EXERCISE BRIEF: Retype the entries below exactly, but begin at the line containing "For example, here" and end at the last line.

(Data records)
=== Section Start ===

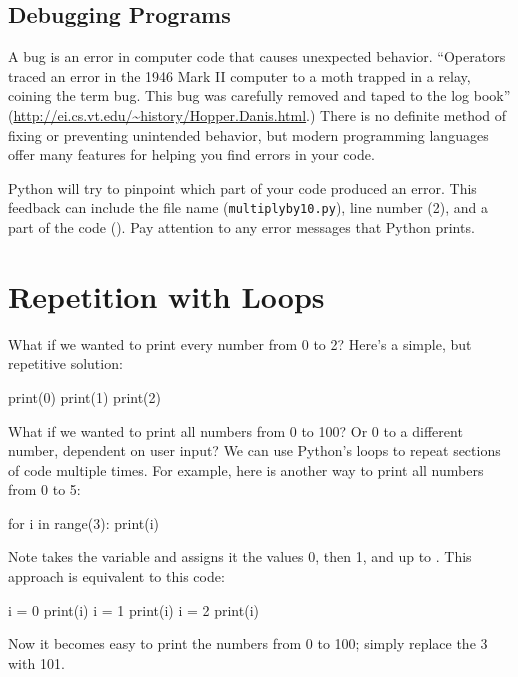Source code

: \documentclass[11pt]{cselabheader}
\begin{document}
\subsection{Debugging Programs}
A bug is an error in computer code that causes unexpected behavior.
``Operators traced an error in the 1946 Mark II computer to a moth
trapped in a relay, coining the term bug. This bug was carefully
removed and taped to the log book'' (\url{http://ei.cs.vt.edu/~history/Hopper.Danis.html}.)
There is no definite method of fixing or preventing unintended behavior,
but modern programming languages offer many features for helping you
find errors in your code.

Python will try to pinpoint which part of your code produced an error.
This feedback can include the file name (\texttt{multiplyby10.py}), line number (2),
and a part of the code ().
Pay attention to any error messages that Python prints.

\section{\texorpdfstring%
  {Repetition with  Loops}
  {Repetition with For Loops}}
What if we wanted to print every number from 0 to 2?
Here's a simple, but repetitive solution:

\begin{python3code}
print(0)
print(1)
print(2)
\end{python3code}

What if we wanted to print all numbers from 0 to 100?
Or 0 to a different number, dependent on user input?
We can use Python's  loops to repeat sections of code multiple times.
For example, here is another way to print all numbers from 0 to 5:

\begin{python3code}
for i in range(3):
    print(i)
\end{python3code}

Note  takes the variable
 and assigns it the values 0, then 1, and up to
.  This approach is equivalent to this code:

\begin{python3code}
i = 0
print(i)
i = 1
print(i)
i = 2
print(i)
\end{python3code}

Now it becomes easy to print the numbers from 0 to 100; simply replace the 3 with 101.
\end{document}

=== Section End ===

SOLUTION TO THE PROBLEM:
For example, here is another way to print all numbers from 0 to 5:

\begin{python3code}
for i in range(3):
    print(i)
\end{python3code}

Note  takes the variable
 and assigns it the values 0, then 1, and up to
.  This approach is equivalent to this code:

\begin{python3code}
i = 0
print(i)
i = 1
print(i)
i = 2
print(i)
\end{python3code}

Now it becomes easy to print the numbers from 0 to 100; simply replace the 3 with 101.
\end{document}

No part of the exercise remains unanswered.